Os gênios do Oscar não conhecem Jorge Drexler, e você?

Em 2005, um doutor em otorrinolaringologia assistiu, sentado numa confortável poltrona e vestido de fraque, à tentativa de homicídio de uma canção sua praticada pelo ator espanhol Antonio Banderas e o guitarrista mexicano Carlos Santana. A vítima foi a música Al Outro lado del Rio, literalmente executada pela dupla durante a cerimônia do Oscar.

Atenção, tirem as crianças da sala.


A canção, tema do filme “Diários de Motocicleta”, concorreu e venceu (seguramente porque a votação já estava encerrada antes do desastroso dueto) na categoria melhor canção original. O médico uruguaio Jorge Drexler não pôde cantar sua música, porque para os organizadores da festa ele era uma figura desconhecida no mundo. (Walter Salles critica decisão)
Ao subir ao palco para receber sua estátua, Jorge Drexler tomou o pulso da vítima e viu que ainda havia sinais vitais. Aproximou-se do microfone e, em vez do tradicional discurso de agradecimento, devolveu a vida à sua criação, ao cantá-la.
(Aqui, em entrevista à Rádio Eldorado, o músico conta como foi o convite para fazer a trilha do filme e fala do discurso musicado).



O episódio do Oscar reflete a dificuldade que este uruguaio de 45 anos encontrou (e ainda encontra) para ser ouvido. Afinal, se a América do Sul é coadjuvante dentro do mercado financeiro da música, o Uruguai praticamente não existe.
Com a paciência e a destreza de um artesão, Drexler foi aos poucos traçando sua carreira, sem se importar muito com cifras e contratos.

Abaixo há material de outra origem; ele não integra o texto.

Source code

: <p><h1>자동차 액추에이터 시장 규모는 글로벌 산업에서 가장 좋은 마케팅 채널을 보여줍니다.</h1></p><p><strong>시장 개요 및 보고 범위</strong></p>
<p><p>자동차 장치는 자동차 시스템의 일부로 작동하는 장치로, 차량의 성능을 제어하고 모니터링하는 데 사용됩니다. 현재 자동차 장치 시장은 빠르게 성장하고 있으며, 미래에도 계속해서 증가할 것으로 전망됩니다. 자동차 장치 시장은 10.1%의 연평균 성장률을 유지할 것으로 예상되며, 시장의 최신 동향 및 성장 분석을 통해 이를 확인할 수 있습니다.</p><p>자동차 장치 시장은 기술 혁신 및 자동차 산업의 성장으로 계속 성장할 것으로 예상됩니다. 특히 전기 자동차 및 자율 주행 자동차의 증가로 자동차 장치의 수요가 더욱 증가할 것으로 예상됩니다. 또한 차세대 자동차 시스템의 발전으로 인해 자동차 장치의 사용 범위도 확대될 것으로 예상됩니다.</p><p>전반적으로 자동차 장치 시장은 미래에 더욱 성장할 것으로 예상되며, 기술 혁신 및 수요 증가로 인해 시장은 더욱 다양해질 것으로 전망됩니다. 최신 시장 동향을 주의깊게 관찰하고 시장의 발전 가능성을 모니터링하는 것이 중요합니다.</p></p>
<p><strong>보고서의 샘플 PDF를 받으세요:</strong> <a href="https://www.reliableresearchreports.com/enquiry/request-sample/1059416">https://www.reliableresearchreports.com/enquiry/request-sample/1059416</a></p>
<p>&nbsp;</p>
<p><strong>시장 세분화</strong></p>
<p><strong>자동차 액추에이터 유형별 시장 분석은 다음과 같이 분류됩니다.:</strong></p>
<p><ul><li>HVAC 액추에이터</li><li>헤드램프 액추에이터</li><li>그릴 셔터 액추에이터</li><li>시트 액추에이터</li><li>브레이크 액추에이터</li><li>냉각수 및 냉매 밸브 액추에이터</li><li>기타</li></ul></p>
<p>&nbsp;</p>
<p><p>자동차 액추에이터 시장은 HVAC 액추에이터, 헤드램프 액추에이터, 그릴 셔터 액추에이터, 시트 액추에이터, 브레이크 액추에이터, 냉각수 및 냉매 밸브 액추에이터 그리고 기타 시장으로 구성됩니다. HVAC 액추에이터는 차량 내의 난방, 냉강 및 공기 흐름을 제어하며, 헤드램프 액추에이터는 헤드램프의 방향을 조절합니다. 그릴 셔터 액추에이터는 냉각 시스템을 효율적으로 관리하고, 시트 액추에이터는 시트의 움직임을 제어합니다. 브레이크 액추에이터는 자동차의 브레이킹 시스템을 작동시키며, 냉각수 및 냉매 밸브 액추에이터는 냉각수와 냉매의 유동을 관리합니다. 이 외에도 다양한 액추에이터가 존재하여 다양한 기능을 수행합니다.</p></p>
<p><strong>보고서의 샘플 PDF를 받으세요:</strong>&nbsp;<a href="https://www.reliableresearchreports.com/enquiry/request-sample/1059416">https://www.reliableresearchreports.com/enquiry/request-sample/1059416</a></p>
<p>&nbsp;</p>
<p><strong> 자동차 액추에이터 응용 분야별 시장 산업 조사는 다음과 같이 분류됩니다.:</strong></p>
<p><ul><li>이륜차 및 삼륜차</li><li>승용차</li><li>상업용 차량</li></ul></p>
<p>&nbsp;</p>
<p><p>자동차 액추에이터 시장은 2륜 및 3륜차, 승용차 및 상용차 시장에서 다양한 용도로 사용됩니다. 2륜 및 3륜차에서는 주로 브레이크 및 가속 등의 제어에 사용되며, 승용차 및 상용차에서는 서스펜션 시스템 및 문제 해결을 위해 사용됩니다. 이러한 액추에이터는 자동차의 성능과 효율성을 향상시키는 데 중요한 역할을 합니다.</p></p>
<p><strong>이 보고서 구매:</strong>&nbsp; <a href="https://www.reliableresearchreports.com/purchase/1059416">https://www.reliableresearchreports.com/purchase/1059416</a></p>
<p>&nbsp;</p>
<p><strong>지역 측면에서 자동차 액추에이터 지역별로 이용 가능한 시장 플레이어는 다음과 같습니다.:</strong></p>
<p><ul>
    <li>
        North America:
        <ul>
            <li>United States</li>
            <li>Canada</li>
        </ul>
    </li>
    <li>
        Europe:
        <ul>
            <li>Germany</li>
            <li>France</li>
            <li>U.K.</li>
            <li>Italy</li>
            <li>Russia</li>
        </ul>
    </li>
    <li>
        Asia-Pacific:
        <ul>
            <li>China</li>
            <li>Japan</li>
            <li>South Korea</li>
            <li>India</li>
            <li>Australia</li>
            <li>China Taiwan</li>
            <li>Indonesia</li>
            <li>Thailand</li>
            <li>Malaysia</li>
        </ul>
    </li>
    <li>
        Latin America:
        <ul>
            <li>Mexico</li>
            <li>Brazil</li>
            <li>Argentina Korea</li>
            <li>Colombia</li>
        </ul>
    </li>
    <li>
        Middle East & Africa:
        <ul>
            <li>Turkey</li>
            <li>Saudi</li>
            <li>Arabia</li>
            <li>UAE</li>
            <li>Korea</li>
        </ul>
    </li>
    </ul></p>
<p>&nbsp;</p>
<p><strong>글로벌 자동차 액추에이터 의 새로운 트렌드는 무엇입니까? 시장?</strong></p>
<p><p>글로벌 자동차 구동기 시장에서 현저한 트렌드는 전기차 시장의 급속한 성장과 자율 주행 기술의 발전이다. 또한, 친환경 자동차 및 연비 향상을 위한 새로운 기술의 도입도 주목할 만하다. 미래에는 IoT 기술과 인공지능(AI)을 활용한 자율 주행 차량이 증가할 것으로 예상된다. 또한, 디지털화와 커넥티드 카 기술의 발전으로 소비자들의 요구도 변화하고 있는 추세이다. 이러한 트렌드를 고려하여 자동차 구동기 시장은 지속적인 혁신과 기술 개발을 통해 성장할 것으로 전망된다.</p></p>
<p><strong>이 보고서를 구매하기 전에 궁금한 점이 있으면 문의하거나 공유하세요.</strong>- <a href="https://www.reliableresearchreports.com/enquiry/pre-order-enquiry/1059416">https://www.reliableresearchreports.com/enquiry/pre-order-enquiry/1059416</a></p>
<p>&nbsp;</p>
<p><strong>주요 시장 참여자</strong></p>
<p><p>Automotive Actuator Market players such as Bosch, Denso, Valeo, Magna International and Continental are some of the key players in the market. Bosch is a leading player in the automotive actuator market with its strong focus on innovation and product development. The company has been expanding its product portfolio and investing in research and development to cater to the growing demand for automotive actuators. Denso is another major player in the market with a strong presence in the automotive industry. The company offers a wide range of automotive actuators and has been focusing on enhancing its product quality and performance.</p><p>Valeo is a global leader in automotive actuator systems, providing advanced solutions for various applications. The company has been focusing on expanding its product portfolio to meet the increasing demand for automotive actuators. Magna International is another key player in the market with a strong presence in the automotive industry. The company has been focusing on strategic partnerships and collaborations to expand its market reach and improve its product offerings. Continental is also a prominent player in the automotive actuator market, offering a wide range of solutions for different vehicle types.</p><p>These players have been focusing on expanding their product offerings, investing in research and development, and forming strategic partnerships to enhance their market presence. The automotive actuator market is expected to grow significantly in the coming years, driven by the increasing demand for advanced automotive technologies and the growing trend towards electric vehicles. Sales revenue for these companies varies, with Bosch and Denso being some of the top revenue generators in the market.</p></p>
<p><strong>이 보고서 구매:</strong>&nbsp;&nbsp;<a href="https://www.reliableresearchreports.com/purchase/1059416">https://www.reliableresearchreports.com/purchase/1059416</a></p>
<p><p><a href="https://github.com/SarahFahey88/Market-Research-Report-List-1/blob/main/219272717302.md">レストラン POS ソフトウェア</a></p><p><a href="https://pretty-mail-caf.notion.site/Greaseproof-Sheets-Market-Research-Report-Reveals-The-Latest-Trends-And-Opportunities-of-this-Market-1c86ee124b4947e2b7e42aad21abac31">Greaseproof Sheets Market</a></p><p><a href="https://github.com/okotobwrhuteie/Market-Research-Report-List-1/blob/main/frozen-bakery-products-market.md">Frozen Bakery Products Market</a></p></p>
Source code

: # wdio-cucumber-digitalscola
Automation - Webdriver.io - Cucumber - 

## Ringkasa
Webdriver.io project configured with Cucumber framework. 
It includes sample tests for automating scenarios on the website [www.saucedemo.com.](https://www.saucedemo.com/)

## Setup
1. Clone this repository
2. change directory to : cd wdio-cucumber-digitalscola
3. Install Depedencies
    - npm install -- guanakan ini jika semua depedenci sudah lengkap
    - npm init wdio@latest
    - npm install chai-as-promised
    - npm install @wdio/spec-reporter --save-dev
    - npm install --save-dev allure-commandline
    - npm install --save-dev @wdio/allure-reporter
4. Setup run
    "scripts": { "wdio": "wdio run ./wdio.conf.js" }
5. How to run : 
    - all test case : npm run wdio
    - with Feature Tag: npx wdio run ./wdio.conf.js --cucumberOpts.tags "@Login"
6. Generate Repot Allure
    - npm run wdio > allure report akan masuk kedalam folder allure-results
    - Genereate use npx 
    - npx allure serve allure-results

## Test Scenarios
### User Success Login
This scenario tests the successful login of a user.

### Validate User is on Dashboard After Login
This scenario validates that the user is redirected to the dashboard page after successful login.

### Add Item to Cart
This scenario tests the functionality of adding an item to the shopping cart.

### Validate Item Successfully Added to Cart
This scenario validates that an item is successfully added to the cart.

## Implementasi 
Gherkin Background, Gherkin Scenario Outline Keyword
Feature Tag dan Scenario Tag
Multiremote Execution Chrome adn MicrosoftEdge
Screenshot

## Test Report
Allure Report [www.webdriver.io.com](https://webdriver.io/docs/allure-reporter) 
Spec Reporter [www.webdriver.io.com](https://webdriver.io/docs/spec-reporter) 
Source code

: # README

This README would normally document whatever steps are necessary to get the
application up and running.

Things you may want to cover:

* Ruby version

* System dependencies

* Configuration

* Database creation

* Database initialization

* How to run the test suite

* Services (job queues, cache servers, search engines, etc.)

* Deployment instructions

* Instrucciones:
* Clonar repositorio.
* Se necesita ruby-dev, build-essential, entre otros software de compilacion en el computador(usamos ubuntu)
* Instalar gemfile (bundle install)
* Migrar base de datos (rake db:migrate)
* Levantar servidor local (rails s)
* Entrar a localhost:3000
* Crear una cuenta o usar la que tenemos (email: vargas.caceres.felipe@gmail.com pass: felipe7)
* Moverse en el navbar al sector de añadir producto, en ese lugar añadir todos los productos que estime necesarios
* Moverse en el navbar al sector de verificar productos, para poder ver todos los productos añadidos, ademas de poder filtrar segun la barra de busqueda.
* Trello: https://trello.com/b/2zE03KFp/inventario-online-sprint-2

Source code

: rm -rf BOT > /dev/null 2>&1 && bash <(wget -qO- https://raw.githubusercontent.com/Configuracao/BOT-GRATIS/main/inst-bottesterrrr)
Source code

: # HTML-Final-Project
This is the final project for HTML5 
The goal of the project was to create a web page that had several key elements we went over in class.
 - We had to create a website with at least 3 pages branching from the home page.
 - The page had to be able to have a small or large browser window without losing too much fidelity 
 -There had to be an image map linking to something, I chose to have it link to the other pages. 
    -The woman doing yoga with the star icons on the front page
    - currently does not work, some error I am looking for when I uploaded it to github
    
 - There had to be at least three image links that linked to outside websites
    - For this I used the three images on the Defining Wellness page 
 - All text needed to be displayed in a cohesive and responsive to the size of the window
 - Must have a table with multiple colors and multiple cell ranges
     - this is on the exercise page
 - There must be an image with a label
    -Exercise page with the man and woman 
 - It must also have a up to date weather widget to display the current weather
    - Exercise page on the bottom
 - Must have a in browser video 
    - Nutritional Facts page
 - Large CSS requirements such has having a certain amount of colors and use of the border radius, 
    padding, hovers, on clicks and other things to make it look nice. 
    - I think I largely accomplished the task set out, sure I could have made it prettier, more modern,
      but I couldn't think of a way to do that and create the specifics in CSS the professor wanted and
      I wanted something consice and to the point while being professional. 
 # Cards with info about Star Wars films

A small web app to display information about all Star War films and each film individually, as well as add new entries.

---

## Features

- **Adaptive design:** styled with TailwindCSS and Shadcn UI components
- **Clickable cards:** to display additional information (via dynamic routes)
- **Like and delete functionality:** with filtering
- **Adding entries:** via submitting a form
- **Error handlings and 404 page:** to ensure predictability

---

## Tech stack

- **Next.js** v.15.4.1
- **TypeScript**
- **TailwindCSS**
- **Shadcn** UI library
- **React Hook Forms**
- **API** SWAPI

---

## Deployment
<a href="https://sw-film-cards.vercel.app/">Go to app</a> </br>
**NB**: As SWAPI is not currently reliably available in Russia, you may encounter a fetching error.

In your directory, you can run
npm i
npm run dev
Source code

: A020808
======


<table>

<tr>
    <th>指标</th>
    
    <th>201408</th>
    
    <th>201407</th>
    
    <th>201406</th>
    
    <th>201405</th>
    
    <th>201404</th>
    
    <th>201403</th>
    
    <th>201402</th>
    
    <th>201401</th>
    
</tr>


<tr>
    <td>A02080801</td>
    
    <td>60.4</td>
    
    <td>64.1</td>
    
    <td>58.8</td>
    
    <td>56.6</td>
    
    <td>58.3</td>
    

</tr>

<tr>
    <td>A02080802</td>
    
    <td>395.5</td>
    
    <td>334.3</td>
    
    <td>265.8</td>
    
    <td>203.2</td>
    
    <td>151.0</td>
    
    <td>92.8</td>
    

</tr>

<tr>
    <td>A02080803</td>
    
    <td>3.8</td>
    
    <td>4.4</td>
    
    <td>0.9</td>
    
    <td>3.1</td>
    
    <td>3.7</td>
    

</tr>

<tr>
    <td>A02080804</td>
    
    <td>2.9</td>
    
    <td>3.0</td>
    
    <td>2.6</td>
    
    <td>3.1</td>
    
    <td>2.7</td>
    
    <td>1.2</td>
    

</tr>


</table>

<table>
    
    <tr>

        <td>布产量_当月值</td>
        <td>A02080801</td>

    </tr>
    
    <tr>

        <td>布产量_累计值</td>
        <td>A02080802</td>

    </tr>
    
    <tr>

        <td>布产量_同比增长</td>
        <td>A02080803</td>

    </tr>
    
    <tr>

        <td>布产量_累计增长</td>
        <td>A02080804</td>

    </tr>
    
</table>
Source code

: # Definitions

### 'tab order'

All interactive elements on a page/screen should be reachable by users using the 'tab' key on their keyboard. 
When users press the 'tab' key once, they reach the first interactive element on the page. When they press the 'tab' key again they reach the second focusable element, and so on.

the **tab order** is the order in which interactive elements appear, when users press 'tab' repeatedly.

É músico desde sempre (aos quatro anos começou a tocar piano), mas antes de viver disso foi salva vidas e médico. Também se arriscou na literatura (ganhou um concurso na época de estudante e recebeu o prêmio das mãos de Eduardo Galeano) e no teatro – já como compositor.
Na metade dos anos 90, Drexler, já medianamente conhecido e respeitado no Rio da Prata, costumava abrir shows de gente graúda (entre elas, dois brasileiros: Caetano e João Bosco) quando se apresentavam no Uruguai. Foi graças a um empurrão de uma delas que a carreira do uruguaio decolou. Depois de abrir um show do espanhol Joaquim Sabina em Montevidéu, Drexler recebeu o convite para repetir a dose em Madri. Foi para fazer três shows, mas já está por lá faz 15 anos.

Aqui, No Pienses de Más, do álbum Llueve (de 1998)


Deixou Montevidéu, mas vira e mexe volta (inclusive para gravar seus discos) e aponta a distancia de sua terra como um dos elementos de inspiração.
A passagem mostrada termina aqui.